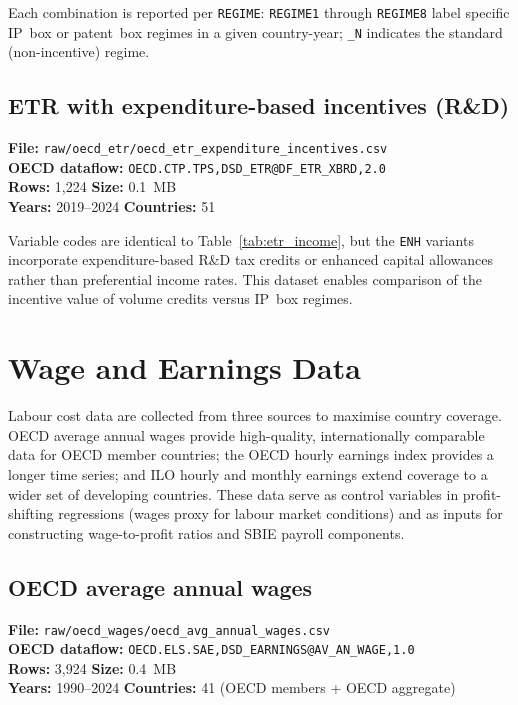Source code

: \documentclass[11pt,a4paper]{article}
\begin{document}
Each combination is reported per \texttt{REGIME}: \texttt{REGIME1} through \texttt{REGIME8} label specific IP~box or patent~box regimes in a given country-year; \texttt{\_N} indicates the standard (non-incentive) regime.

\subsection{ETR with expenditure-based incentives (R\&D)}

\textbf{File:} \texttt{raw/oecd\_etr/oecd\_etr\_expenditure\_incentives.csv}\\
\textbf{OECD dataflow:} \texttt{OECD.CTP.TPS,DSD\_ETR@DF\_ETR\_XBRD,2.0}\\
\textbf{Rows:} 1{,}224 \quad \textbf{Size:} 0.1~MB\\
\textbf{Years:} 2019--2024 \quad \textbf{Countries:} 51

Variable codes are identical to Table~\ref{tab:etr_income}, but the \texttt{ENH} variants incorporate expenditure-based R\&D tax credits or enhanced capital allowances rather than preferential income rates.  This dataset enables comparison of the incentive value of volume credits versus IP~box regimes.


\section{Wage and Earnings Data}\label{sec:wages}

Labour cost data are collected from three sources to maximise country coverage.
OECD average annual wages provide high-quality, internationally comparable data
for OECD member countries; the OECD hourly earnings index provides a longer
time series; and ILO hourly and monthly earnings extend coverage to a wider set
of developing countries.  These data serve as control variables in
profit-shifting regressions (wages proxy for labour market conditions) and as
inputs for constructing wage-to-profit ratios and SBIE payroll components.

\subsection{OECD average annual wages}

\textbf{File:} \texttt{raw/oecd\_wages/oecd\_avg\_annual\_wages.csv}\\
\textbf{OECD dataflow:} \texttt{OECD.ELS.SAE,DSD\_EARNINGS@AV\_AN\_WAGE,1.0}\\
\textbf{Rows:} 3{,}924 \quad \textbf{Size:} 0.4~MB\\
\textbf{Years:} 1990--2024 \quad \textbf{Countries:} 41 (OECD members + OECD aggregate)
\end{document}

· · · ·

**GOAL OF THE EXERCISE**
Leave the pictures out and transcribe the remaining material exactly.

**RESPONSE AREA**
Source code

: \documentclass[11pt,a4paper]{article}
\begin{document}
Each combination is reported per \texttt{REGIME}: \texttt{REGIME1} through \texttt{REGIME8} label specific IP~box or patent~box regimes in a given country-year; \texttt{\_N} indicates the standard (non-incentive) regime.

\subsection{ETR with expenditure-based incentives (R\&D)}

\textbf{File:} \texttt{raw/oecd\_etr/oecd\_etr\_expenditure\_incentives.csv}\\
\textbf{OECD dataflow:} \texttt{OECD.CTP.TPS,DSD\_ETR@DF\_ETR\_XBRD,2.0}\\
\textbf{Rows:} 1{,}224 \quad \textbf{Size:} 0.1~MB\\
\textbf{Years:} 2019--2024 \quad \textbf{Countries:} 51

Variable codes are identical to Table~\ref{tab:etr_income}, but the \texttt{ENH} variants incorporate expenditure-based R\&D tax credits or enhanced capital allowances rather than preferential income rates.  This dataset enables comparison of the incentive value of volume credits versus IP~box regimes.


\section{Wage and Earnings Data}\label{sec:wages}

Labour cost data are collected from three sources to maximise country coverage.
OECD average annual wages provide high-quality, internationally comparable data
for OECD member countries; the OECD hourly earnings index provides a longer
time series; and ILO hourly and monthly earnings extend coverage to a wider set
of developing countries.  These data serve as control variables in
profit-shifting regressions (wages proxy for labour market conditions) and as
inputs for constructing wage-to-profit ratios and SBIE payroll components.

\subsection{OECD average annual wages}

\textbf{File:} \texttt{raw/oecd\_wages/oecd\_avg\_annual\_wages.csv}\\
\textbf{OECD dataflow:} \texttt{OECD.ELS.SAE,DSD\_EARNINGS@AV\_AN\_WAGE,1.0}\\
\textbf{Rows:} 3{,}924 \quad \textbf{Size:} 0.4~MB\\
\textbf{Years:} 1990--2024 \quad \textbf{Countries:} 41 (OECD members + OECD aggregate)
\end{document}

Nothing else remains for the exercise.